Snyder told the network that Routh was so calm when deputies pulled him over that they wondered if they had the right man:

It was perplexing. You know, somebody who actually at the time we weren’t positive that we had the suspect. We had the vehicle. We thought we had him. But his facial affect was so flat. His demeanor was relaxed. I – I honestly thought it looked like somebody that just left the church picnic and was on his way home. And – and the interstate was crawling with law enforcement. We had, you know, the SWAT team had gotten out their rifles, helicopter, I-95 shut down, a bomb dog. Everything was there. And he was just calm as – as really as if he was going for dinner.

Over on Truth Social, his preferred social media platform these days, Donald Trump is fundraising off the apparent second attempt to assassinate him yesterday.

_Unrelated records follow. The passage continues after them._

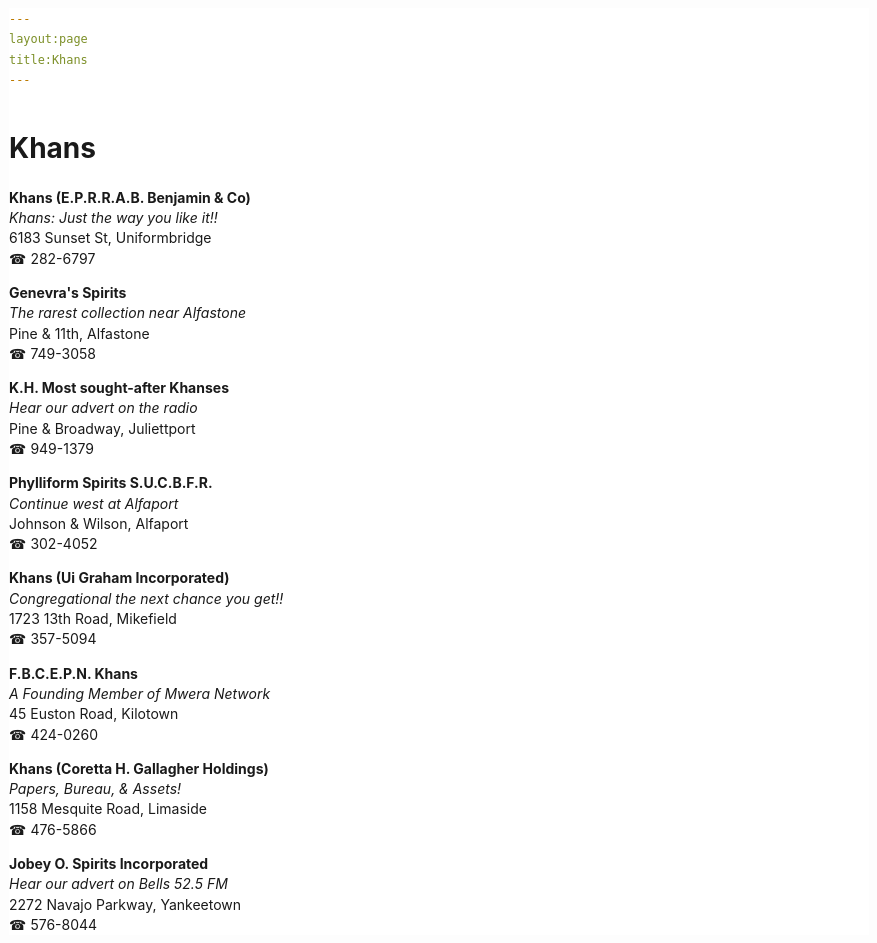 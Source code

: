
 ```yaml
---
layout:page
title:Khans
---
```

# Khans

**Khans (E.P.R.R.A.B. Benjamin & Co)**  
_Khans: Just the way you like it!!_  
6183 Sunset St, Uniformbridge  
☎ 282-6797



**Genevra's Spirits**  
_The rarest collection near Alfastone_  
Pine & 11th, Alfastone  
☎ 749-3058



**K.H. Most sought-after Khanses**  
_Hear our advert on the radio_  
Pine & Broadway, Juliettport  
☎ 949-1379



**Phylliform Spirits S.U.C.B.F.R.**  
_Continue west at Alfaport_  
Johnson & Wilson, Alfaport  
☎ 302-4052



**Khans (Ui Graham Incorporated)**  
_Congregational the next chance you get!!_  
1723 13th Road, Mikefield  
☎ 357-5094



**F.B.C.E.P.N. Khans**  
_A Founding Member of Mwera Network_  
45 Euston Road, Kilotown  
☎ 424-0260



**Khans (Coretta H. Gallagher Holdings)**  
_Papers, Bureau, & Assets!_  
1158 Mesquite Road, Limaside  
☎ 476-5866



**Jobey O. Spirits Incorporated**  
_Hear our advert on Bells 52.5 FM_  
2272 Navajo Parkway, Yankeetown  
☎ 576-8044
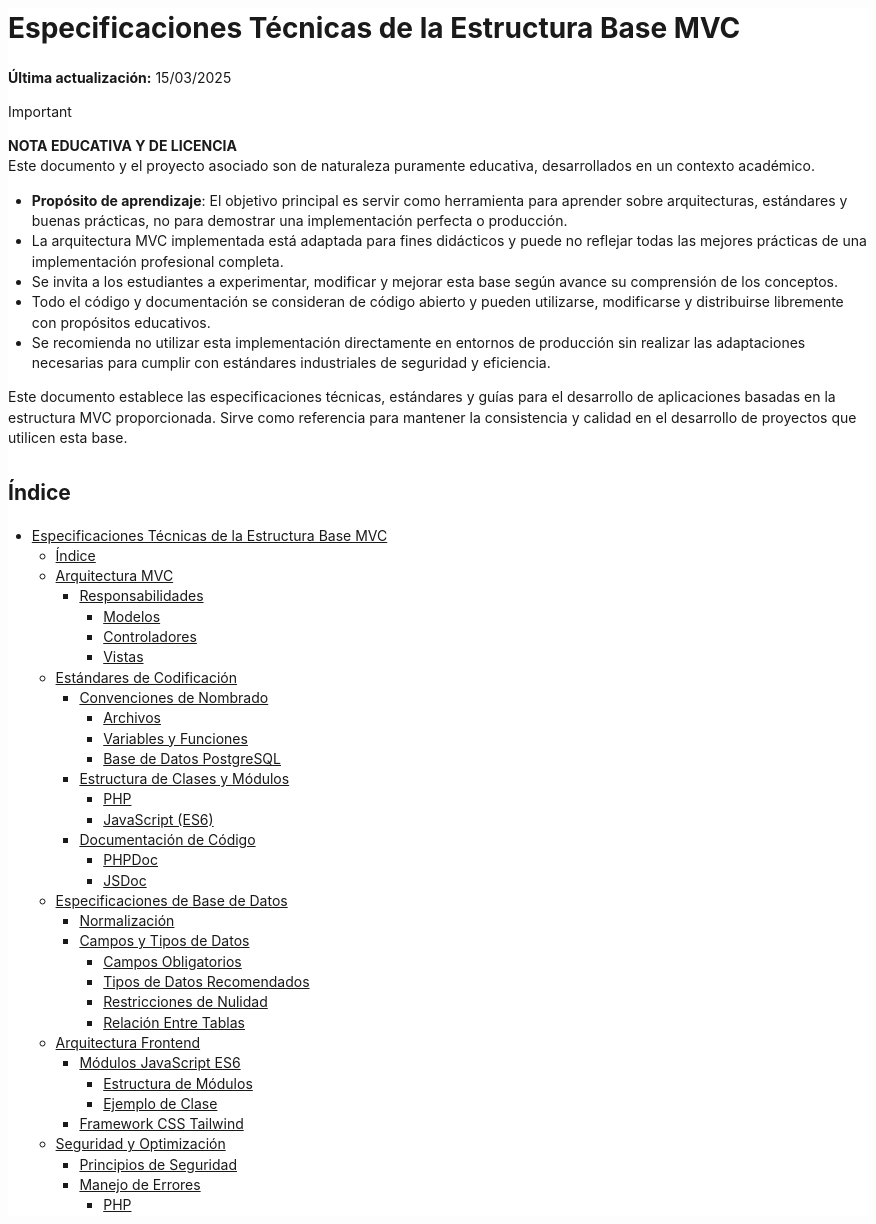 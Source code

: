 # Especificaciones Técnicas de la Estructura Base MVC

**Última actualización:** 15/03/2025

> [!IMPORTANT]
>
> **NOTA EDUCATIVA Y DE LICENCIA**  
> Este documento y el proyecto asociado son de naturaleza puramente educativa, desarrollados en un contexto académico.
>
> - **Propósito de aprendizaje**: El objetivo principal es servir como herramienta para aprender sobre arquitecturas, estándares y buenas prácticas, no para demostrar una implementación perfecta o producción.
> - La arquitectura MVC implementada está adaptada para fines didácticos y puede no reflejar todas las mejores prácticas de una implementación profesional completa.
> - Se invita a los estudiantes a experimentar, modificar y mejorar esta base según avance su comprensión de los conceptos.
> - Todo el código y documentación se consideran de código abierto y pueden utilizarse, modificarse y distribuirse libremente con propósitos educativos.
> - Se recomienda no utilizar esta implementación directamente en entornos de producción sin realizar las adaptaciones necesarias para cumplir con estándares industriales de seguridad y eficiencia.

Este documento establece las especificaciones técnicas, estándares y guías para el desarrollo de aplicaciones basadas en la estructura MVC proporcionada. Sirve como referencia para mantener la consistencia y calidad en el desarrollo de proyectos que utilicen esta base.

## Índice

- [Especificaciones Técnicas de la Estructura Base MVC](#especificaciones-técnicas-de-la-estructura-base-mvc)
  - [Índice](#índice)
  - [Arquitectura MVC](#arquitectura-mvc)
    - [Responsabilidades](#responsabilidades)
      - [Modelos](#modelos)
      - [Controladores](#controladores)
      - [Vistas](#vistas)
  - [Estándares de Codificación](#estándares-de-codificación)
    - [Convenciones de Nombrado](#convenciones-de-nombrado)
      - [Archivos](#archivos)
      - [Variables y Funciones](#variables-y-funciones)
      - [Base de Datos PostgreSQL](#base-de-datos-postgresql)
    - [Estructura de Clases y Módulos](#estructura-de-clases-y-módulos)
      - [PHP](#php)
      - [JavaScript (ES6)](#javascript-es6)
    - [Documentación de Código](#documentación-de-código)
      - [PHPDoc](#phpdoc)
      - [JSDoc](#jsdoc)
  - [Especificaciones de Base de Datos](#especificaciones-de-base-de-datos)
    - [Normalización](#normalización)
    - [Campos y Tipos de Datos](#campos-y-tipos-de-datos)
      - [Campos Obligatorios](#campos-obligatorios)
      - [Tipos de Datos Recomendados](#tipos-de-datos-recomendados)
      - [Restricciones de Nulidad](#restricciones-de-nulidad)
      - [Relación Entre Tablas](#relación-entre-tablas)
  - [Arquitectura Frontend](#arquitectura-frontend)
    - [Módulos JavaScript ES6](#módulos-javascript-es6)
      - [Estructura de Módulos](#estructura-de-módulos)
      - [Ejemplo de Clase](#ejemplo-de-clase)
    - [Framework CSS Tailwind](#framework-css-tailwind)
  - [Seguridad y Optimización](#seguridad-y-optimización)
    - [Principios de Seguridad](#principios-de-seguridad)
    - [Manejo de Errores](#manejo-de-errores)
      - [PHP](#php-1) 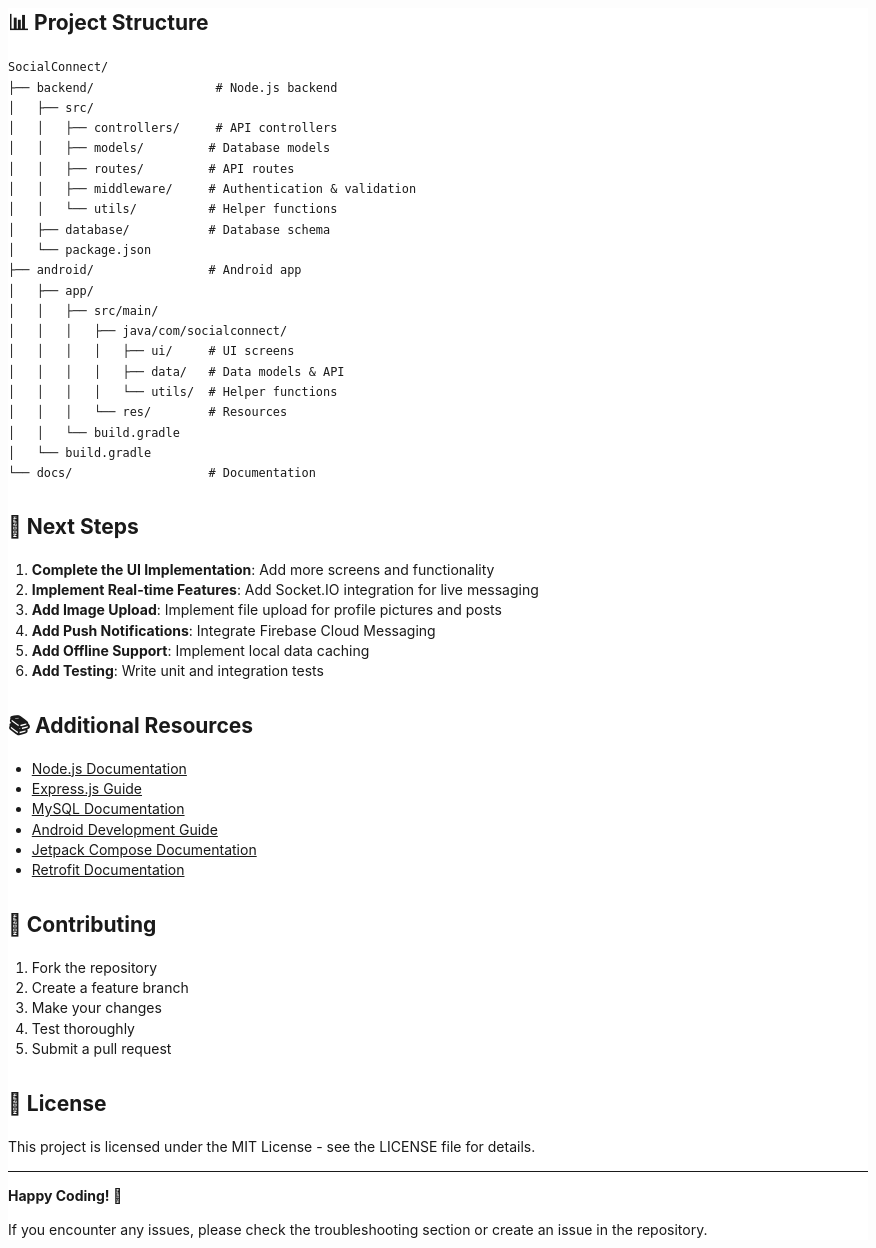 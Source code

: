 ## 📊 Project Structure

```
SocialConnect/
├── backend/                 # Node.js backend
│   ├── src/
│   │   ├── controllers/     # API controllers
│   │   ├── models/         # Database models
│   │   ├── routes/         # API routes
│   │   ├── middleware/     # Authentication & validation
│   │   └── utils/          # Helper functions
│   ├── database/           # Database schema
│   └── package.json
├── android/                # Android app
│   ├── app/
│   │   ├── src/main/
│   │   │   ├── java/com/socialconnect/
│   │   │   │   ├── ui/     # UI screens
│   │   │   │   ├── data/   # Data models & API
│   │   │   │   └── utils/  # Helper functions
│   │   │   └── res/        # Resources
│   │   └── build.gradle
│   └── build.gradle
└── docs/                   # Documentation
```

## 🚀 Next Steps

1. **Complete the UI Implementation**: Add more screens and functionality
2. **Implement Real-time Features**: Add Socket.IO integration for live messaging
3. **Add Image Upload**: Implement file upload for profile pictures and posts
4. **Add Push Notifications**: Integrate Firebase Cloud Messaging
5. **Add Offline Support**: Implement local data caching
6. **Add Testing**: Write unit and integration tests

## 📚 Additional Resources

- [Node.js Documentation](https://nodejs.org/docs/)
- [Express.js Guide](https://expressjs.com/)
- [MySQL Documentation](https://dev.mysql.com/doc/)
- [Android Development Guide](https://developer.android.com/guide)
- [Jetpack Compose Documentation](https://developer.android.com/jetpack/compose)
- [Retrofit Documentation](https://square.github.io/retrofit/)

## 🤝 Contributing

1. Fork the repository
2. Create a feature branch
3. Make your changes
4. Test thoroughly
5. Submit a pull request

## 📄 License

This project is licensed under the MIT License - see the LICENSE file for details.

---

**Happy Coding! 🎉**

If you encounter any issues, please check the troubleshooting section or create an issue in the repository.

“FIGHT, FIGHT, FIGHT!!!!!” the former president wrote in a post, repeating the words he uttered after a gunman attempted to kill him at a rally in Pennsylvania two months ago. A link in the post directs readers to a website where he solicits campaign donations, which reads:

FEAR NOT!

I am safe and well, and no one was hurt. Thank God!

But, there are people in this world who will do whatever it takes to stop us.

I will not stop fighting for you.

I will Never Surrender!

I will always love you for supporting me.

Through our UNITY we will Make America Great Again!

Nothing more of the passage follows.